Kooldioxidevernauwing treedt soms op wanneer aan sommige patiënten met hypercapnie zuurstof wordt toegediend om te ademen. De arteriële kooldioxidespanning (PaCO2) stijgt scherp en progressief met ernstige respiratoire acidose, somnolentie en coma. Het mechanisme is voornamelijk de omkering van pulmonale vasoconstrictie en de toename van dode ruimte ventilatie. https://emedicine.medscape.com/article/167981-treatment
Met speciale verwijzing naar mensen die vatbaar zijn voor ademhalingsfalen, stellen de BTS 2008 richtlijnen
Sommige patiënten met COPD en andere aandoeningen zijn kwetsbaar voor herhaalde episoden van hypercapnisch ademhalingsfalen. In deze gevallen wordt aanbevolen de behandeling te baseren op de resultaten van eerdere bloedgasbepalingen tijdens acute exacerbaties, omdat hypercapnisch respiratoir falen ook kan optreden als de saturatie lager is dan 88%. Voor patiënten met eerder hypercapnisch falen (die niet-invasieve beademing of intermitterende positieve-drukbeademing nodig hebben) en die geen alarmkaart hebben, wordt aanbevolen de behandeling te beginnen met een 28% venturi-masker met 4 l/min in de prehospitale zorg of een 24% venturi-masker met 2-4 l/min in de ziekenhuiszorg met een initiële streefsaturatie van 88-92% in afwachting van dringende bloedgasresultaten. Deze patiënten moeten door de hulpdiensten met hoge prioriteit worden behandeld en de zuurstofdosis moet worden verlaagd als de saturatie hoger is dan 92%. [Graad D]
Naast omstandigheden waarin een zuurstofbron zelf een gevaar zou zijn om externe redenen, en bij mensen met chronisch type 2 respiratoir falen zoals aangegeven in het antwoord van Graham Chie ; is er een verschuiving weg van het verstrekken van aanvullende O2 bij mensen met een myocardinfarct (in lijn met AVOID , die zowel pre- als in-hospitale suppletie beoordeelde, en DETO2X-AMI )

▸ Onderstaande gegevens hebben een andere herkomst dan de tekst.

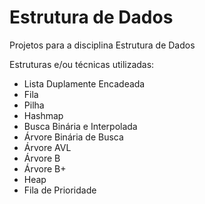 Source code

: # Estrutura de Dados
Projetos para a disciplina Estrutura de Dados

Estruturas e/ou técnicas utilizadas:
* Lista Duplamente Encadeada
* Fila
* Pilha
* Hashmap
* Busca Binária e Interpolada
* Árvore Binária de Busca
* Árvore AVL
* Árvore B
* Árvore B+
* Heap
* Fila de Prioridade
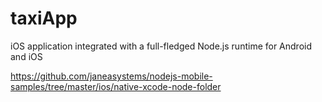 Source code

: # taxiApp


iOS application integrated with a full-fledged Node.js runtime for Android and iOS

https://github.com/janeasystems/nodejs-mobile-samples/tree/master/ios/native-xcode-node-folder

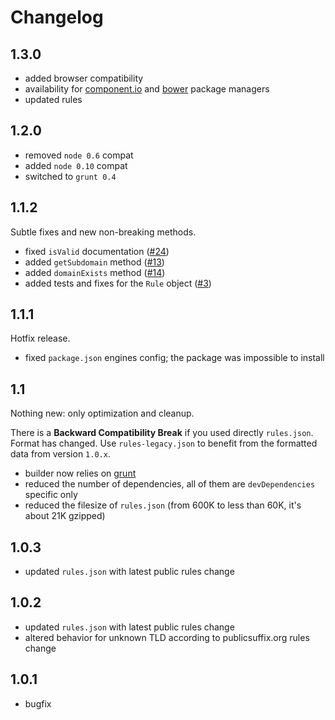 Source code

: # Changelog

## 1.3.0

* added browser compatibility
* availability for [component.io](http://component.io/) and [bower](http://bower.io/) package managers
* updated rules

## 1.2.0

* removed `node 0.6` compat
* added `node 0.10` compat
* switched to `grunt 0.4`

## 1.1.2

Subtle fixes and new non-breaking methods.

* fixed `isValid` documentation ([#24](https://github.com/oncletom/tld.js/issue/24))
* added `getSubdomain` method ([#13](https://github.com/oncletom/tld.js/issue/13))
* added `domainExists` method ([#14](https://github.com/oncletom/tld.js/issue/14))
* added tests and fixes for the `Rule` object ([#3](https://github.com/oncletom/tld.js/issue/3))

## 1.1.1

Hotfix release.

* fixed `package.json` engines config; the package was impossible to install

## 1.1

Nothing new: only optimization and cleanup.

There is a **Backward Compatibility Break** if you used directly `rules.json`. Format has changed.
Use `rules-legacy.json` to benefit from the formatted data from version `1.0.x`.

* builder now relies on [grunt](http://gruntjs.com/)
* reduced the number of dependencies, all of them are `devDependencies` specific only
* reduced the filesize of `rules.json` (from 600K to less than 60K, it's about 21K gzipped)

## 1.0.3

* updated `rules.json` with latest public rules change

## 1.0.2

* updated `rules.json` with latest public rules change
* altered behavior for unknown TLD according to publicsuffix.org rules change

## 1.0.1

* bugfix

In een update van de BTS-richtlijn voor zuurstofgebruik bij volwassenen in gezondheidszorg- en noodsituaties (juli 2017), wordt dit als volgt gesteld:
Myocardinfarct en acute coronaire syndromen
De meeste patiënten met acute coronaire syndromen zijn niet hypoxaemisch en de voordelen/nadelen van zuurstoftherapie zijn in dergelijke gevallen onbekend. Onnodig gebruik van zuurstof in hoge concentratie kan de infarctgrootte doen toenemen.
– Tabel 3, Condities waarbij patiënten nauwlettend in de gaten moeten worden gehouden, maar zuurstoftherapie niet nodig is tenzij de patiënt hypoxaemisch is; cursivering van mij.
Andere in deze tabel genoemde aandoeningen zijn onder meer:
(Ik heb redenen opgenomen waarbij mogelijke schade als contra-indicatie zou kunnen worden beschouwd)
Natuurlijk, zal niet iedereen buiten het ziekenhuis noodzakelijkerwijs aanvullende zuurstof krijgen.
Deze richtlijn is wel van toepassing op paramedici en andere gebruikers buiten het ziekenhuis:
1.2 Beoogde gebruikers van de richtlijn en beoogde patiëntenpopulaties
Deze richtlijn is voornamelijk bedoeld voor gebruik door alle zorgprofessionals die betrokken kunnen zijn bij het gebruik van zuurstof in noodsituaties. Hieronder vallen ambulancepersoneel, eerstehulpverleners, paramedici, artsen, verpleegkundigen, verloskundigen, fysiotherapeuten, apothekers en alle andere beroepsbeoefenaren in de gezondheidszorg die te maken kunnen krijgen met zieke of ademloze patiënten.